Nothing popped up on his side—no ellipses bubbles, no message. She waited two minutes, then checked her phone again. Still, nothing. She looked down at her cowboy boots and felt a self-conscious flush come over her cheeks.

“Ah-know,” came a muffled voice over the intercom. “Ah-know to the window.”

Cat looked up and made eye contact with the officer monitoring the line. She raised her hand meekly; he pointed to a bulletproof window on the side, where another officer leaned over and hit a buzzer. “Go through the door to my left and then stop.”

She obeyed. He met her on the other side and gave her handbag a cursory glance before waving her through another set of doors. “Sit on that bench. Someone will be with you in a moment.”
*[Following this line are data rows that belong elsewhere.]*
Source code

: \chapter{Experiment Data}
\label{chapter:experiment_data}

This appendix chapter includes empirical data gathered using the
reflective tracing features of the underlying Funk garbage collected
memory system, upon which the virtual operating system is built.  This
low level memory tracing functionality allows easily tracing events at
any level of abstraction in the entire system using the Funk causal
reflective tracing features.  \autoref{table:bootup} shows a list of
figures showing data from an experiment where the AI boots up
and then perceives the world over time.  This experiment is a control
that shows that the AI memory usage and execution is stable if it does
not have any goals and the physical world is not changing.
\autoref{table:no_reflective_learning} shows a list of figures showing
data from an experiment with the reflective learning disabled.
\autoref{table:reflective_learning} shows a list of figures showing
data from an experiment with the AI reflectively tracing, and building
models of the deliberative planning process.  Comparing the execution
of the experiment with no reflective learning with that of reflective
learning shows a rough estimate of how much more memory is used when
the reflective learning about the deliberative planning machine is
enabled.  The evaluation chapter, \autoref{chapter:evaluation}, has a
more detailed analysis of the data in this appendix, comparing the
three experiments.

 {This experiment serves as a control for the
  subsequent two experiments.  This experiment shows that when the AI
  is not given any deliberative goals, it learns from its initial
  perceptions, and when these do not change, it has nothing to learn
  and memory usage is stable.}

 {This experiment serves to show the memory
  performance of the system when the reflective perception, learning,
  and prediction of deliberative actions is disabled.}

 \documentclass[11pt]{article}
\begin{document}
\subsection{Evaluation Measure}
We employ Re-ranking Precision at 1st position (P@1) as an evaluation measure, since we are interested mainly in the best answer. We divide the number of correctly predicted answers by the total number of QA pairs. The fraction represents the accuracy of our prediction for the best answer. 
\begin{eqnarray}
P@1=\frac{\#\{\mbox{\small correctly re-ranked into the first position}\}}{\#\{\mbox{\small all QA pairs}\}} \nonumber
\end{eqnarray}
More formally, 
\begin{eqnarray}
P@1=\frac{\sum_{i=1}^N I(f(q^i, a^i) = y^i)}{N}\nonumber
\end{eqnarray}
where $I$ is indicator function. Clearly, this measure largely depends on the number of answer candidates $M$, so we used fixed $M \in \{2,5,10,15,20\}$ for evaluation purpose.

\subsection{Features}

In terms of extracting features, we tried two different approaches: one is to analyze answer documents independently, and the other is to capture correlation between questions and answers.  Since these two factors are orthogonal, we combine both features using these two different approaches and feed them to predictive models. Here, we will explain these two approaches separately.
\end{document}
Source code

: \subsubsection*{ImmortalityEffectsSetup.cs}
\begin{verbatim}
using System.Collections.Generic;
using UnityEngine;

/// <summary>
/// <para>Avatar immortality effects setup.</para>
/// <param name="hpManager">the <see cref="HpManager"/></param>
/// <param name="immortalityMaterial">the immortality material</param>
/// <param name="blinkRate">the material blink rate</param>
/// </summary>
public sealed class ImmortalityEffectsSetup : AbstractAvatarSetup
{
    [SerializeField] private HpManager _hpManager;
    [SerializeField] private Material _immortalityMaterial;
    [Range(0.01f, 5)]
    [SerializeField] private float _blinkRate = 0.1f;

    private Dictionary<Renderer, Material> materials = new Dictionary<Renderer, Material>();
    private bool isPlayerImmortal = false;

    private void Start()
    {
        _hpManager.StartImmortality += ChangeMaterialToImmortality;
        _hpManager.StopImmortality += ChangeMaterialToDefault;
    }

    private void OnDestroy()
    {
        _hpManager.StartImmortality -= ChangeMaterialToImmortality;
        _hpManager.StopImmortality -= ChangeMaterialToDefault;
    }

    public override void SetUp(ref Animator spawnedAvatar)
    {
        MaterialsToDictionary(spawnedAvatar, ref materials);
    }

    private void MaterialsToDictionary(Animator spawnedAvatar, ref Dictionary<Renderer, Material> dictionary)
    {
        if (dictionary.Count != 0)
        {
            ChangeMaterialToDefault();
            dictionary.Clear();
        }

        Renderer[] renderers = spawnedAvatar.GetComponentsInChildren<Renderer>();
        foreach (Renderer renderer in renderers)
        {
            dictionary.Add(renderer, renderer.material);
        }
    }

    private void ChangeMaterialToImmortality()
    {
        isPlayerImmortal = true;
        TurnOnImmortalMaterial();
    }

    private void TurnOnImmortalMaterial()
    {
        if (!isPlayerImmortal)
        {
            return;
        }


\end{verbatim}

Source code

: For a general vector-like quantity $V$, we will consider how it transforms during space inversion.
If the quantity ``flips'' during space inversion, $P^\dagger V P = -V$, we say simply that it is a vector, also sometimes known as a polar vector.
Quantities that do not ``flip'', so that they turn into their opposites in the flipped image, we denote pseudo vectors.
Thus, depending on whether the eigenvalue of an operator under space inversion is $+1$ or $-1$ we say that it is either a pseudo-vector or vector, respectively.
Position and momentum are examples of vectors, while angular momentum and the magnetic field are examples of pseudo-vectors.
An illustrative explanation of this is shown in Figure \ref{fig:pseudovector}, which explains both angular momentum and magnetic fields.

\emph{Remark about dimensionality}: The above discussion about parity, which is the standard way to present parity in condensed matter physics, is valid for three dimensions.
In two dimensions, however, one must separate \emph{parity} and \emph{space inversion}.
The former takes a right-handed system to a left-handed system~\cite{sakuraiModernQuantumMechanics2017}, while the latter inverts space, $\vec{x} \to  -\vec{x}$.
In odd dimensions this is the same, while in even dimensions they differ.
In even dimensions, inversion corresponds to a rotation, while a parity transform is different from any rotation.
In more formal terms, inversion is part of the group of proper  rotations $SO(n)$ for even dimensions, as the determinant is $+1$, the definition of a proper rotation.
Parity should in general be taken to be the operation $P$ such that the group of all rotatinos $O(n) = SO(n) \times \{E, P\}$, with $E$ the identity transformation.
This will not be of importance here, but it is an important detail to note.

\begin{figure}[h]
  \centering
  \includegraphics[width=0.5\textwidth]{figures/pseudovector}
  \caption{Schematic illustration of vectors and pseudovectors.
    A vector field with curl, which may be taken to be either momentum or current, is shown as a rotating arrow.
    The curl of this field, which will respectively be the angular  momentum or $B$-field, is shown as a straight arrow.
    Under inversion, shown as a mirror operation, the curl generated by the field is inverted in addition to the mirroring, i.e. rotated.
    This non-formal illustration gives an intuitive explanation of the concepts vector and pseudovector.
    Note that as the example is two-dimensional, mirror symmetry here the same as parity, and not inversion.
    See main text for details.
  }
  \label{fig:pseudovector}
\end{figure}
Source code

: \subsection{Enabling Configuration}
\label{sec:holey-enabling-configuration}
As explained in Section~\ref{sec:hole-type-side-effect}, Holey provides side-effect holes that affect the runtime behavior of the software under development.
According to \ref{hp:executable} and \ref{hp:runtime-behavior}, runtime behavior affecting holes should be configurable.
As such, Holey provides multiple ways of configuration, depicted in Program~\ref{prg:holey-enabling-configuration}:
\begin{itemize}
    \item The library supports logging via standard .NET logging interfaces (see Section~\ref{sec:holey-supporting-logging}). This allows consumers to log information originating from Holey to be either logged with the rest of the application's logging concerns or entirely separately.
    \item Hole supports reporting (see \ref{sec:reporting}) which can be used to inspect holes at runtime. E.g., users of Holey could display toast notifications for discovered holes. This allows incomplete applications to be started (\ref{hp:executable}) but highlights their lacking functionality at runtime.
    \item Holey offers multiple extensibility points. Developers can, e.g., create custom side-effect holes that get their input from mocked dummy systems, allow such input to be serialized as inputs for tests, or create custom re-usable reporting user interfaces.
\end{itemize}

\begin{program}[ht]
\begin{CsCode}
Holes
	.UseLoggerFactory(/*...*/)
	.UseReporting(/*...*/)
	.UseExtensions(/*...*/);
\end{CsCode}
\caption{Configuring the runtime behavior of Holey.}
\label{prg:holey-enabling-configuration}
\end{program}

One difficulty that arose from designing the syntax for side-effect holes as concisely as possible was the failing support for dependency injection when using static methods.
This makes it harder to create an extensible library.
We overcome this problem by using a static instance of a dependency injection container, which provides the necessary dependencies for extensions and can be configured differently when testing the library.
She nodded and sat, gathering her dress around her. Emboldened this morning by adrenaline and endorphins, she’d decided on an eggplant-toned silk and linen dress from last season’s Phoebe collection that evoked Xena, Warrior Princess. The halter neckline dipped in an exaggerated curve, displaying a keyhole of flesh around her left rib, where she’d pasted a small strip of gold leaf; the open back was broken up by heavy silk tassels hanging from the strap around her neck. A rose-gold men’s watch was her only jewelry. Her hair, brushed straight, hung in a black curtain across her pale shoulders, and her repainted nails—still filed into points—matched her matte tangerine lipstick.

She sure didn’t feel like Xena now. When Hutton opened the door and stared at her dispassionately, motioning for her to stand up and follow him without so much as a hello, she wished she’d worn a burka.